Assigned task: Would you pull out every line of the material that contains the string "containers"?

#### Input data ####

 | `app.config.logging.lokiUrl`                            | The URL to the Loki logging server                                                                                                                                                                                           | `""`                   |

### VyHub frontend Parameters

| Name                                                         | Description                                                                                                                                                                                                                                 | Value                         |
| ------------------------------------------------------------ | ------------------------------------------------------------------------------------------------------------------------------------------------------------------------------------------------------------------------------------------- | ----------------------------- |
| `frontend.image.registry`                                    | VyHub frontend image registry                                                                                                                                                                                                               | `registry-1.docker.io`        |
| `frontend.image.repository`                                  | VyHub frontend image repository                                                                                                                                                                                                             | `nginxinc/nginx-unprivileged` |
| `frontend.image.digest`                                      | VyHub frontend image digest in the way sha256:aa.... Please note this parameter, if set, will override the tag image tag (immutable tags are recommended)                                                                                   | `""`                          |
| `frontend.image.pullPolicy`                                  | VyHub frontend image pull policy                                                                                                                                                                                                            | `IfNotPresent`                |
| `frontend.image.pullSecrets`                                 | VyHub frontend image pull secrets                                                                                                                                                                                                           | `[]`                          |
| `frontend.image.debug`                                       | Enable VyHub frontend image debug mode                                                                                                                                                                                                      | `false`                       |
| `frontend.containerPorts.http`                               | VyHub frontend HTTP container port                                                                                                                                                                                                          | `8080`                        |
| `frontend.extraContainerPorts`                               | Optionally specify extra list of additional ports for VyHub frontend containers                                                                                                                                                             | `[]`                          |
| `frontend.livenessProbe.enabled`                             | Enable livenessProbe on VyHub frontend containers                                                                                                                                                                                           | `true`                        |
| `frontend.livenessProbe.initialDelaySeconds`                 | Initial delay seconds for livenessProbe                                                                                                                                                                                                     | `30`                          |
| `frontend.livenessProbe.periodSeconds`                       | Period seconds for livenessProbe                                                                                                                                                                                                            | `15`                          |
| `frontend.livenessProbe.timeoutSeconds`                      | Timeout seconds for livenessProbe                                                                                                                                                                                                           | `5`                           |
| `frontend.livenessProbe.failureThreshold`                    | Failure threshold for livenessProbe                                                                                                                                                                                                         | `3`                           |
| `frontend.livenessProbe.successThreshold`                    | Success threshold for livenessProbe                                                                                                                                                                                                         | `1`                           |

####

Output below:
| `frontend.extraContainerPorts`                               | Optionally specify extra list of additional ports for VyHub frontend containers                                                                                                                                                             | `[]`                          |
| `frontend.livenessProbe.enabled`                             | Enable livenessProbe on VyHub frontend containers                                                                                                                                                                                           | `true`                        |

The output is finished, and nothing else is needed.